With only the front reference, the model never saw the back, so it renders a plain denim back, a reasonable guess that happens to be wrong. Add the back reference and the phoenix comes through correctly, even though neither prompt mentioned it. The detail came from the reference, not the text.

So build a small reference set that covers the views your scenes will show. That means the front plus any side that carries detail the front can't reveal, like a back panel or an embossed base.

Combining consistent subjects

References don't have to point at the same subject. Pass references for two different locked subjects in one call and the model keeps both. This is how you stage your character with your product instead of generating them separately and compositing by hand.

The woman with copper-red curly hair, freckles, and a mustard-yellow corduroy jacket from the first reference image sitting on a park bench holding the teal ceramic travel mug with a cork base and white mountain logo from the second reference image, autumn leaves around her, warm afternoon light, lifestyle photography. Keep both her identity and the mug design identical.

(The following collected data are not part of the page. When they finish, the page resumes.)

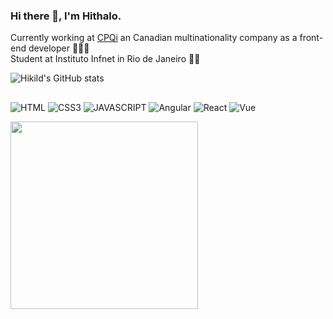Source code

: ### Hi there 👋, I'm Hithalo.

Currently working at [CPQi](https://cpqi.com/) an Canadian multinationality company as a front-end developer 👨🏻‍💻<br/>
Student at Instituto Infnet in Rio de Janeiro ✌🏻

![Hikild's GitHub stats](https://github-readme-stats.vercel.app/api?username=hikild&count_private=true&theme=dracula)
##
![HTML](https://img.shields.io/badge/HTML5-E34F26?style=for-the-badge&logo=html5&logoColor=white)
![CSS3](https://img.shields.io/badge/CSS3-1572B6?style=for-the-badge&logo=css3&logoColor=white)
![JAVASCRIPT](https://img.shields.io/badge/JavaScript-F7DF1E?style=for-the-badge&logo=javascript&logoColor=black)
![Angular](https://img.shields.io/badge/Angular-DD0031?style=for-the-badge&logo=angular&logoColor=white)
![React](https://img.shields.io/badge/React-20232A?style=for-the-badge&logo=react&logoColor=61DAFB)
![Vue](https://img.shields.io/badge/Vue.js-35495E?style=for-the-badge&logo=vue.js&logoColor=4FC08D)

<img src="https://pa1.narvii.com/6370/41f829516c943da0f2974e68a622501ef0c60f69_hq.gif" width="300px"/>






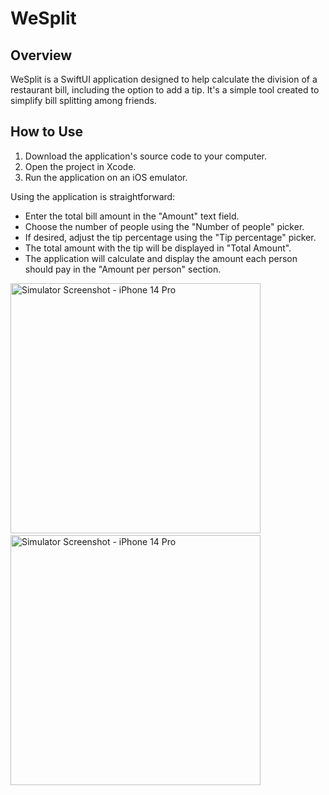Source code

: # WeSplit

## Overview
WeSplit is a SwiftUI application designed to help calculate the division of a restaurant bill, including the option to add a tip. It's a simple tool created to simplify bill splitting among friends.

## How to Use
1. Download the application's source code to your computer.
2. Open the project in Xcode.
3. Run the application on an iOS emulator.

Using the application is straightforward:
- Enter the total bill amount in the "Amount" text field.
- Choose the number of people using the "Number of people" picker.
- If desired, adjust the tip percentage using the "Tip percentage" picker.
- The total amount with the tip will be displayed in "Total Amount".
- The application will calculate and display the amount each person should pay in the "Amount per person" section.


<div>
  <img src="https://github.com/ntpissarra/WeSplit/assets/77595329/497f6177-11f3-482e-ad8f-31182e062a82" alt="Simulator Screenshot - iPhone 14 Pro" width="400">
   &nbsp;
  <img src="https://github.com/ntpissarra/WeSplit/assets/77595329/924712f3-231d-4012-be25-bbb9ca1d6bff" alt="Simulator Screenshot - iPhone 14 Pro" width="400">
</div>

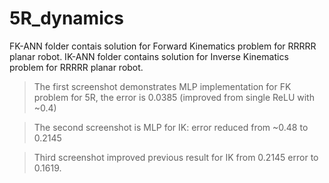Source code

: # 5R_dynamics
FK-ANN folder contais solution for Forward Kinematics problem for RRRRR planar robot.
IK-ANN folder contains solution for Inverse Kinematics problem for RRRRR planar robot.

>The first screenshot demonstrates MLP implementation for FK problem for 5R, the error is 0.0385 (improved from single ReLU with ~0.4)

>The second screenshot is MLP for IK: error reduced from ~0.48 to 0.2145

>Third screenshot improved previous result for IK from 0.2145 error to 0.1619.
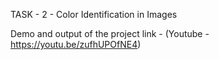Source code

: TASK - 2 - Color Identification in Images

Demo and output of the project link - (Youtube - https://youtu.be/zufhUPOfNE4)
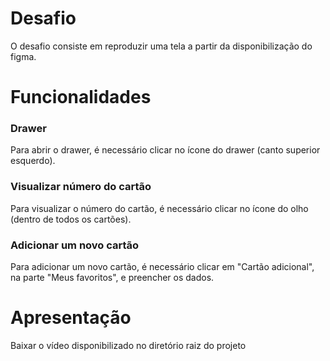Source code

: # Desafio
O desafio consiste em reproduzir uma tela a partir da disponibilização do figma.

# Funcionalidades

### Drawer
Para abrir o drawer, é necessário clicar no ícone do drawer (canto superior esquerdo).

### Visualizar número do cartão
Para visualizar o número do cartão, é necessário clicar no ícone do olho (dentro de todos os cartões).

### Adicionar um novo cartão
Para adicionar um novo cartão, é necessário clicar em "Cartão adicional", na parte "Meus favoritos", e preencher os dados.

# Apresentação

Baixar o vídeo disponibilizado no diretório raiz do projeto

This image used two references in a single request, the red-haired character and the teal mug. Both arrive intact: her identity from the first reference, the mug's design from the second. The same approach scales to 14 references, which opens up full scene composition from a set of locked elements.

Tips

Use a clean, well-lit reference. The model preserves what it can see clearly. A sharp, unobstructed reference transfers identity better than a busy or low-resolution one.
Describe what changes, not who. Let the reference carry the subject. Spend positivePrompt on the new scene, pose, lighting, or medium rather than re-describing a face you've already supplied.
Name the details you care about. Calling out a detail like "the cork base" or "the embroidered phoenix" reinforces the features you most want held, especially in busy scenes.
Add a reference for every angle you'll show. One image covers one viewpoint. For a back, a profile, or a hidden detail, supply a reference that shows it instead of hoping the model guesses right.
Restyle freely. Identity survives a shift into 3D or watercolor, so one character reference can produce assets across formats.
Stack references to combine subjects. Pass multiple subjects' references in one call to place a character with a product, or several products together.